(Data items)

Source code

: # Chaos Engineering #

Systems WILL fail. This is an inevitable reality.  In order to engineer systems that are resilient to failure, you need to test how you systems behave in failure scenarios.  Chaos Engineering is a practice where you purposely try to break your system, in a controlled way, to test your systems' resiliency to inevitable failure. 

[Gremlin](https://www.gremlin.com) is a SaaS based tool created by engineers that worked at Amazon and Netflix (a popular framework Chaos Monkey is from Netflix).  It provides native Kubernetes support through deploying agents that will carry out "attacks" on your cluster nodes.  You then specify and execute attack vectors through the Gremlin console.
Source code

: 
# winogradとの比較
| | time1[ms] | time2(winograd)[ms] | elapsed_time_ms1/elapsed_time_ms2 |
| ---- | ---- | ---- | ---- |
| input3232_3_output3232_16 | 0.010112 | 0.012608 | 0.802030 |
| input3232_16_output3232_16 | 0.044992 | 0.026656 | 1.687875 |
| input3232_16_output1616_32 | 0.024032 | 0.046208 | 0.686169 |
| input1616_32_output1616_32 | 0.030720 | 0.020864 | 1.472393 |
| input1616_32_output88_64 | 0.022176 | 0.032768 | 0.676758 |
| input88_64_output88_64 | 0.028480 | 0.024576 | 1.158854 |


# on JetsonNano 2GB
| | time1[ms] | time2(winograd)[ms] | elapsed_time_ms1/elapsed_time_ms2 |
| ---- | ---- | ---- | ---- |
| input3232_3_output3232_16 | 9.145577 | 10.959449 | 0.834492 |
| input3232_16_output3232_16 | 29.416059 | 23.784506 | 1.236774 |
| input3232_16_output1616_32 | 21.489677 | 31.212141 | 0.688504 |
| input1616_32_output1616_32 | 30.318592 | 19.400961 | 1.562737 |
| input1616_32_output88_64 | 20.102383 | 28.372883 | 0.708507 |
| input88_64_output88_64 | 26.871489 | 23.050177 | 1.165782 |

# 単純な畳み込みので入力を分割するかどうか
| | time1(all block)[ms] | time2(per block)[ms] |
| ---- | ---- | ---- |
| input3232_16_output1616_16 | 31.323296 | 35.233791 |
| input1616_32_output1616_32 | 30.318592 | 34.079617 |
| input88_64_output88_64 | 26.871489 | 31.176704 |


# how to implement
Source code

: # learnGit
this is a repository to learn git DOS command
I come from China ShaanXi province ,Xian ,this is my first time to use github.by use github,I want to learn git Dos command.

● Work required: Give the records again, exactly as they appear.

● Solution to this problem:
Source code

: # Chaos Engineering #

Systems WILL fail. This is an inevitable reality.  In order to engineer systems that are resilient to failure, you need to test how you systems behave in failure scenarios.  Chaos Engineering is a practice where you purposely try to break your system, in a controlled way, to test your systems' resiliency to inevitable failure. 

[Gremlin](https://www.gremlin.com) is a SaaS based tool created by engineers that worked at Amazon and Netflix (a popular framework Chaos Monkey is from Netflix).  It provides native Kubernetes support through deploying agents that will carry out "attacks" on your cluster nodes.  You then specify and execute attack vectors through the Gremlin console.
Source code

: 
# winogradとの比較
| | time1[ms] | time2(winograd)[ms] | elapsed_time_ms1/elapsed_time_ms2 |
| ---- | ---- | ---- | ---- |
| input3232_3_output3232_16 | 0.010112 | 0.012608 | 0.802030 |
| input3232_16_output3232_16 | 0.044992 | 0.026656 | 1.687875 |
| input3232_16_output1616_32 | 0.024032 | 0.046208 | 0.686169 |
| input1616_32_output1616_32 | 0.030720 | 0.020864 | 1.472393 |
| input1616_32_output88_64 | 0.022176 | 0.032768 | 0.676758 |
| input88_64_output88_64 | 0.028480 | 0.024576 | 1.158854 |


# on JetsonNano 2GB
| | time1[ms] | time2(winograd)[ms] | elapsed_time_ms1/elapsed_time_ms2 |
| ---- | ---- | ---- | ---- |
| input3232_3_output3232_16 | 9.145577 | 10.959449 | 0.834492 |
| input3232_16_output3232_16 | 29.416059 | 23.784506 | 1.236774 |
| input3232_16_output1616_32 | 21.489677 | 31.212141 | 0.688504 |
| input1616_32_output1616_32 | 30.318592 | 19.400961 | 1.562737 |
| input1616_32_output88_64 | 20.102383 | 28.372883 | 0.708507 |
| input88_64_output88_64 | 26.871489 | 23.050177 | 1.165782 |

# 単純な畳み込みので入力を分割するかどうか
| | time1(all block)[ms] | time2(per block)[ms] |
| ---- | ---- | ---- |
| input3232_16_output1616_16 | 31.323296 | 35.233791 |
| input1616_32_output1616_32 | 30.318592 | 34.079617 |
| input88_64_output88_64 | 26.871489 | 31.176704 |


# how to implement
Source code

: # learnGit
this is a repository to learn git DOS command
I come from China ShaanXi province ,Xian ,this is my first time to use github.by use github,I want to learn git Dos command.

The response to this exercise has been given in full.